* Instructions for the task
Nothing but the lines from the first line of the records through the line with "UI Controls" should be output, exactly as written and free of pictures.

* Provided entries
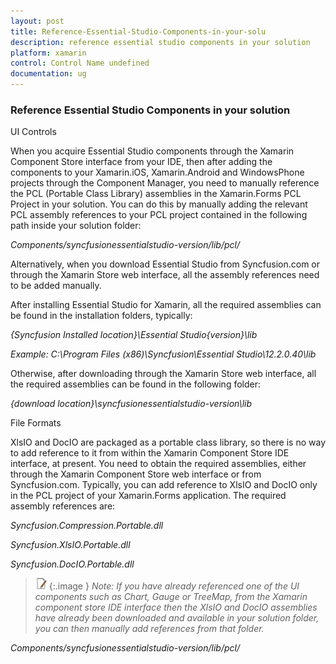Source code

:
 ```yaml
---
layout: post
title: Reference-Essential-Studio-Components-in-your-solu
description: reference essential studio components in your solution
platform: xamarin
control: Control Name undefined
documentation: ug
---
```


### Reference Essential Studio Components in your solution

UI Controls

When you acquire Essential Studio components through the Xamarin Component Store interface from your IDE, then after adding the components to your Xamarin.iOS, Xamarin.Android and WindowsPhone projects through the Component Manager, you need to manually reference the PCL (Portable Class Library) assemblies in the Xamarin.Forms PCL Project in your solution. You can do this by manually adding the relevant PCL assembly references to your PCL project contained in the following path inside your solution folder:

_Components/syncfusionessentialstudio-version/lib/pcl/_

Alternatively, when you download Essential Studio from Syncfusion.com or through the Xamarin Store web interface, all the assembly references need to be added manually. 

After installing Essential Studio for Xamarin, all the required assemblies can be found in the installation folders, typically:

_{Syncfusion Installed location}\Essential Studio\{version}\lib_

_Example: C:\Program Files (x86)\Syncfusion\Essential Studio\12.2.0.40\lib_

Otherwise, after downloading through the Xamarin Store web interface, all the required assemblies can be found in the following folder:

_{download location}\syncfusionessentialstudio-version\lib_

File Formats

XlsIO and DocIO are packaged as a portable class library, so there is no way to add reference to it from within the Xamarin Component Store IDE interface, at present. You need to obtain the required assemblies, either through the Xamarin Component Store web interface or from Syncfusion.com. Typically, you can add reference to XlsIO and DocIO only in the PCL project of your Xamarin.Forms application. The required assembly references are:

_Syncfusion.Compression.Portable.dll_

_Syncfusion.XlsIO.Portable.dll_

_Syncfusion.DocIO.Portable.dll_

> ![](Reference-Essential-Studio-Components-in-your-solu_images/Reference-Essential-Studio-Components-in-your-solu_img1.png)
{:.image }
_Note: If you have already referenced one of the UI components such as Chart, Gauge or TreeMap, from the Xamarin component store IDE interface then the XlsIO and DocIO assemblies have already been downloaded and available in your solution folder, you can then manually add references from that folder._

_Components/syncfusionessentialstudio-version/lib/pcl/_





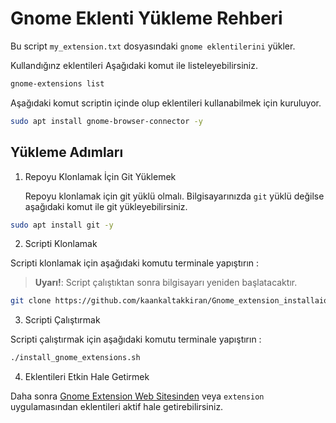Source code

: # Gnome Eklenti Yükleme Rehberi

Bu script `my_extension.txt` dosyasındaki `gnome eklentilerini` yükler.

Kullandığınz eklentileri Aşağıdaki komut ile listeleyebilirsiniz.

```bash
gnome-extensions list
```

Aşağıdaki komut scriptin içinde olup eklentileri kullanabilmek için kuruluyor.

```bash
sudo apt install gnome-browser-connector -y
```

## Yükleme Adımları

1. Repoyu Klonlamak İçin Git Yüklemek

   Repoyu klonlamak için git yüklü olmalı. Bilgisayarınızda `git` yüklü değilse aşağıdaki komut ile git yükleyebilirsiniz.

```bash
sudo apt install git -y
```

2. Scripti Klonlamak

Scripti klonlamak için aşağıdaki komutu terminale yapıştırın :

> **Uyarı!**: Script çalıştıktan sonra bilgisayarı yeniden başlatacaktır.

```bash
git clone https://github.com/kaankaltakkiran/Gnome_extension_installaion.git && cd Gnome_extension_installaion
```

3. Scripti Çalıştırmak

Scripti çalıştırmak için aşağıdaki komutu terminale yapıştırın :

```bash
./install_gnome_extensions.sh
```

4. Eklentileri Etkin Hale Getirmek

Daha sonra [Gnome Extension Web Sitesinden](https://extensions.gnome.org/local/) veya `extension` uygulamasından eklentileri aktif hale getirebilirsiniz.
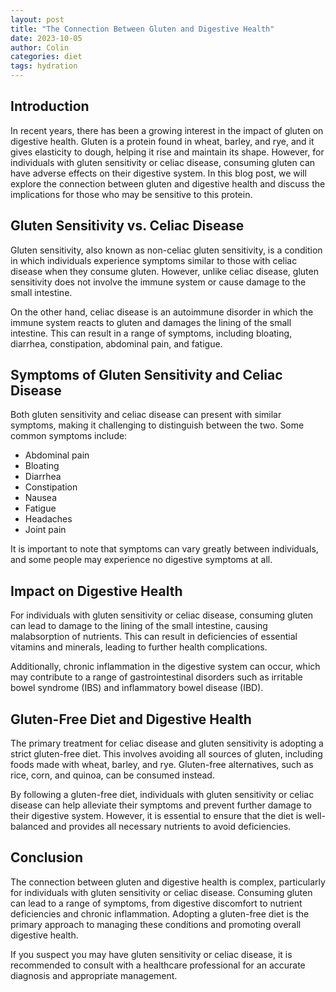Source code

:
 ```yaml
---
layout: post
title: "The Connection Between Gluten and Digestive Health"
date: 2023-10-05
author: Colin
categories: diet
tags: hydration
---
```


## Introduction

In recent years, there has been a growing interest in the impact of gluten on digestive health. Gluten is a protein found in wheat, barley, and rye, and it gives elasticity to dough, helping it rise and maintain its shape. However, for individuals with gluten sensitivity or celiac disease, consuming gluten can have adverse effects on their digestive system. In this blog post, we will explore the connection between gluten and digestive health and discuss the implications for those who may be sensitive to this protein.

## Gluten Sensitivity vs. Celiac Disease

Gluten sensitivity, also known as non-celiac gluten sensitivity, is a condition in which individuals experience symptoms similar to those with celiac disease when they consume gluten. However, unlike celiac disease, gluten sensitivity does not involve the immune system or cause damage to the small intestine.

On the other hand, celiac disease is an autoimmune disorder in which the immune system reacts to gluten and damages the lining of the small intestine. This can result in a range of symptoms, including bloating, diarrhea, constipation, abdominal pain, and fatigue.

## Symptoms of Gluten Sensitivity and Celiac Disease

Both gluten sensitivity and celiac disease can present with similar symptoms, making it challenging to distinguish between the two. Some common symptoms include:

- Abdominal pain
- Bloating
- Diarrhea
- Constipation
- Nausea
- Fatigue
- Headaches
- Joint pain

It is important to note that symptoms can vary greatly between individuals, and some people may experience no digestive symptoms at all.

## Impact on Digestive Health

For individuals with gluten sensitivity or celiac disease, consuming gluten can lead to damage to the lining of the small intestine, causing malabsorption of nutrients. This can result in deficiencies of essential vitamins and minerals, leading to further health complications.

Additionally, chronic inflammation in the digestive system can occur, which may contribute to a range of gastrointestinal disorders such as irritable bowel syndrome (IBS) and inflammatory bowel disease (IBD).

## Gluten-Free Diet and Digestive Health

The primary treatment for celiac disease and gluten sensitivity is adopting a strict gluten-free diet. This involves avoiding all sources of gluten, including foods made with wheat, barley, and rye. Gluten-free alternatives, such as rice, corn, and quinoa, can be consumed instead.

By following a gluten-free diet, individuals with gluten sensitivity or celiac disease can help alleviate their symptoms and prevent further damage to their digestive system. However, it is essential to ensure that the diet is well-balanced and provides all necessary nutrients to avoid deficiencies.

## Conclusion

The connection between gluten and digestive health is complex, particularly for individuals with gluten sensitivity or celiac disease. Consuming gluten can lead to a range of symptoms, from digestive discomfort to nutrient deficiencies and chronic inflammation. Adopting a gluten-free diet is the primary approach to managing these conditions and promoting overall digestive health.

If you suspect you may have gluten sensitivity or celiac disease, it is recommended to consult with a healthcare professional for an accurate diagnosis and appropriate management.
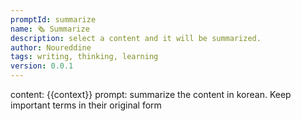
 ```yaml
---
promptId: summarize
name: 🗞️ Summarize
description: select a content and it will be summarized.
author: Noureddine
tags: writing, thinking, learning
version: 0.0.1
---
```

content: 
{{context}}
prompt:
summarize the content in korean. Keep important terms in their original form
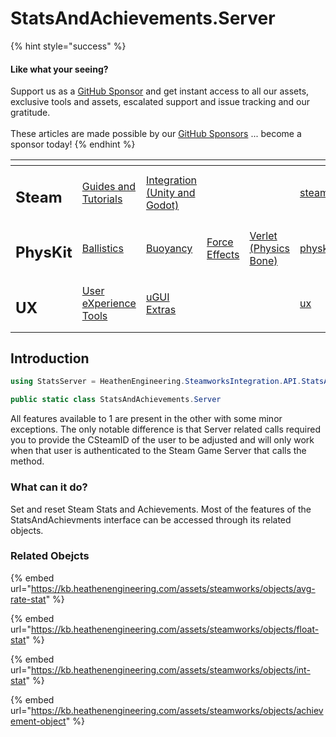 # StatsAndAchievements.Server

{% hint style="success" %}
#### Like what your seeing?

Support us as a [GitHub Sponsor](../../../) and get instant access to all our assets, exclusive tools and assets, escalated support and issue tracking and our gratitude.\
\
These articles are made possible by our [GitHub Sponsors](../../../) ... become a sponsor today!
{% endhint %}

<table data-view="cards"><thead><tr><th></th><th></th><th></th><th></th><th></th><th data-hidden data-card-target data-type="content-ref"></th><th data-hidden data-card-cover data-type="files"></th></tr></thead><tbody><tr><td><h2>Steam</h2></td><td><a href="../../../company/concepts/steam/">Guides and Tutorials</a></td><td><a href="../">Integration (Unity and Godot)</a></td><td></td><td></td><td><a href="../../../company/concepts/steam/">steam</a></td><td><a href="../../../.gitbook/assets/Steamworks Card.png">Steamworks Card.png</a></td></tr><tr><td><h2>PhysKit</h2></td><td><a href="../../physkit/learning/sample-scenes/1-ballistic-basics.md">Ballistics</a></td><td><a href="../../physkit/learning/sample-scenes/1-buoyancy-example.md">Buoyancy</a></td><td><a href="../../physkit/learning/sample-scenes/1-force-effect-fields.md">Force Effects</a></td><td><a href="../../physkit/learning/sample-scenes/2-verlet-spring-skinned-mesh.md">Verlet (Physics Bone)</a></td><td><a href="../../physkit/">physkit</a></td><td><a href="../../../.gitbook/assets/PhysKit Card.png">PhysKit Card.png</a></td></tr><tr><td><h2>UX</h2></td><td><a href="../../ux/learning/core-concepts/">User eXperience Tools</a></td><td><a href="../../ux/learning/ugui-extras/">uGUI Extras</a></td><td></td><td></td><td><a href="../../ux/">ux</a></td><td><a href="../../../.gitbook/assets/Splash Screen (1).png">Splash Screen (1).png</a></td></tr></tbody></table>

## &#x20;Introduction

```csharp
using StatsServer = HeathenEngineering.SteamworksIntegration.API.StatsAndAchievements.Server;
```

```csharp
public static class StatsAndAchievements.Server
```

All features available to 1 are present in the other with some minor exceptions. The only notable difference is that Server related calls required you to provide the CSteamID of the user to be adjusted and will only work when that user is authenticated to the Steam Game Server that calls the method.

### What can it do?

Set and reset Steam Stats and Achievements. Most of the features of the StatsAndAchievments interface can be accessed through its related objects.

### Related Obejcts

{% embed url="https://kb.heathenengineering.com/assets/steamworks/objects/avg-rate-stat" %}

{% embed url="https://kb.heathenengineering.com/assets/steamworks/objects/float-stat" %}

{% embed url="https://kb.heathenengineering.com/assets/steamworks/objects/int-stat" %}

{% embed url="https://kb.heathenengineering.com/assets/steamworks/objects/achievement-object" %}
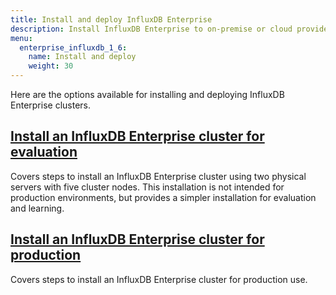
 ```yaml
---
title: Install and deploy InfluxDB Enterprise
description: Install InfluxDB Enterprise to on-premise or cloud providers, including Google Cloud Platform and Amazon Web Services
menu:
  enterprise_influxdb_1_6:
    name: Install and deploy
    weight: 30
---
```


Here are the options available for installing and deploying InfluxDB Enterprise clusters.


## [Install an InfluxDB Enterprise cluster for evaluation](/enterprise_influxdb/v1.6/install-and-deploy/quickstart_installation/)

Covers steps to install an InfluxDB Enterprise cluster using two physical servers with five cluster nodes. This installation is not intended for production environments, but provides a simpler installation for evaluation and learning.

## [Install an InfluxDB Enterprise cluster for production](/enterprise_influxdb/v1.6/install-and-deploy/production_installation/)

Covers steps to install an InfluxDB Enterprise cluster for production use.
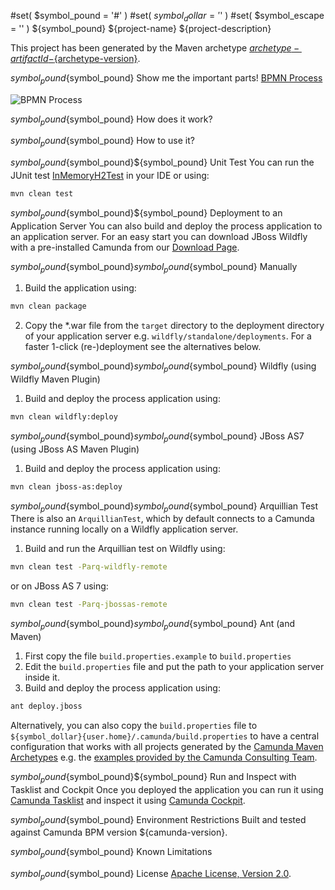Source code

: #set( $symbol_pound = '#' )
#set( $symbol_dollar = '$' )
#set( $symbol_escape = '\' )
${symbol_pound} ${project-name}
${project-description}

This project has been generated by the Maven archetype
[${archetype-artifactId}-${archetype-version}](http://docs.camunda.org/latest/guides/user-guide/#process-applications-maven-project-templates-archetypes).

${symbol_pound}${symbol_pound} Show me the important parts!
[BPMN Process](src/main/resources/process.bpmn)

![BPMN Process](src/main/resources/process.png)

${symbol_pound}${symbol_pound} How does it work?

${symbol_pound}${symbol_pound} How to use it?

${symbol_pound}${symbol_pound}${symbol_pound} Unit Test
You can run the JUnit test [InMemoryH2Test](src/main/resources/archetype-resources/src/test/java/InMemoryH2Test.java) in your IDE or using:
```bash
mvn clean test
```

${symbol_pound}${symbol_pound}${symbol_pound} Deployment to an Application Server
You can also build and deploy the process application to an application server.
For an easy start you can download JBoss Wildfly with a pre-installed Camunda
from our [Download Page](https://camunda.com/download/).

${symbol_pound}${symbol_pound}${symbol_pound}${symbol_pound} Manually
1. Build the application using:
```bash
mvn clean package
```
2. Copy the *.war file from the `target` directory to the deployment directory
of your application server e.g. `wildfly/standalone/deployments`.
For a faster 1-click (re-)deployment see the alternatives below.

${symbol_pound}${symbol_pound}${symbol_pound}${symbol_pound} Wildfly (using Wildfly Maven Plugin)
1. Build and deploy the process application using:
```bash
mvn clean wildfly:deploy
```

${symbol_pound}${symbol_pound}${symbol_pound}${symbol_pound} JBoss AS7 (using JBoss AS Maven Plugin)
1. Build and deploy the process application using:
```bash
mvn clean jboss-as:deploy
```

${symbol_pound}${symbol_pound}${symbol_pound}${symbol_pound} Arquillian Test
There is also an `ArquillianTest`, which by default connects to a
Camunda instance running locally on a Wildfly application server.

1. Build and run the Arquillian test on Wildfly using:
```bash
mvn clean test -Parq-wildfly-remote
```
or on JBoss AS 7 using:
```bash
mvn clean test -Parq-jbossas-remote
```

${symbol_pound}${symbol_pound}${symbol_pound}${symbol_pound} Ant (and Maven)
1. First copy the file `build.properties.example` to `build.properties`
2. Edit the `build.properties` file and put the path to your application server inside it.
3. Build and deploy the process application using:
```bash
ant deploy.jboss
```

Alternatively, you can also copy the `build.properties` file to `${symbol_dollar}{user.home}/.camunda/build.properties`
to have a central configuration that works with all projects generated by the
[Camunda Maven Archetypes](http://docs.camunda.org/latest/guides/user-guide/#process-applications-maven-project-templates-archetypes) e.g. the [examples provided by the Camunda Consulting Team](https://github.com/camunda-consulting/code).

${symbol_pound}${symbol_pound}${symbol_pound} Run and Inspect with Tasklist and Cockpit
Once you deployed the application you can run it using
[Camunda Tasklist](http://docs.camunda.org/latest/guides/user-guide/#tasklist)
and inspect it using
[Camunda Cockpit](http://docs.camunda.org/latest/guides/user-guide/#cockpit).

${symbol_pound}${symbol_pound} Environment Restrictions
Built and tested against Camunda BPM version ${camunda-version}.

${symbol_pound}${symbol_pound} Known Limitations

${symbol_pound}${symbol_pound} License
[Apache License, Version 2.0](http://www.apache.org/licenses/LICENSE-2.0).

<!-- HTML snippet for index page
  <tr>
    <td><img src="snippets/${artifactId}/src/main/resources/process.png" width="100"></td>
    <td><a href="snippets/${artifactId}">${project-name}</a></td>
    <td>${project-description}</td>
  </tr>
-->
<!-- Tweet
New @Camunda example: ${project-name} - ${project-description} https://github.com/camunda-consulting/code/tree/master/snippets/${artifactId}
-->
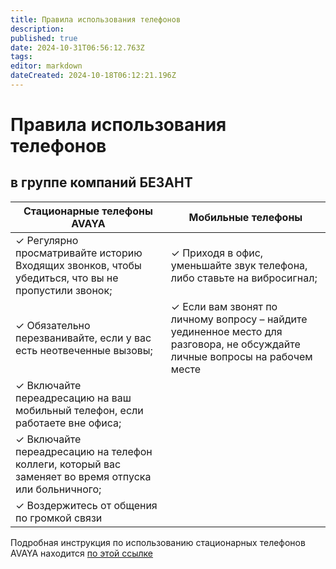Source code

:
 ```yaml
---
title: Правила использования телефонов
description: 
published: true
date: 2024-10-31T06:56:12.763Z
tags: 
editor: markdown
dateCreated: 2024-10-18T06:12:21.196Z
---
```


# Правила использования телефонов
## в группе компаний БЕЗАНТ

| Стационарные телефоны AVAYA | Мобильные телефоны |
| --------------------------- | ------------------ |
| ✓ Регулярно просматривайте историю Входящих звонков, чтобы убедиться, что вы не пропустили звонок; | ✓ Приходя в офис, уменьшайте звук телефона, либо ставьте на вибросигнал; |
| ✓ Обязательно перезванивайте, если у вас есть неотвеченные вызовы; | ✓ Если вам звонят по личному вопросу – найдите уединенное место для разговора, не обсуждайте личные вопросы на рабочем месте |
| ✓ Включайте переадресацию на ваш мобильный телефон, если работаете вне офиса; | |
| ✓ Включайте переадресацию на телефон коллеги, который вас заменяет во время отпуска или больничного; | |
| ✓ Воздержитесь от общения по громкой связи | |

Подробная инструкция по использованию стационарных телефонов AVAYA находится [по этой ссылке](/Офис/Деловое_общение/Использование_телефонов_AVAYA)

* Output for this exercise
Source code

:
 ```yaml
---
layout: post
title: Reference-Essential-Studio-Components-in-your-solu
description: reference essential studio components in your solution
platform: xamarin
control: Control Name undefined
documentation: ug
---
```


### Reference Essential Studio Components in your solution

UI Controls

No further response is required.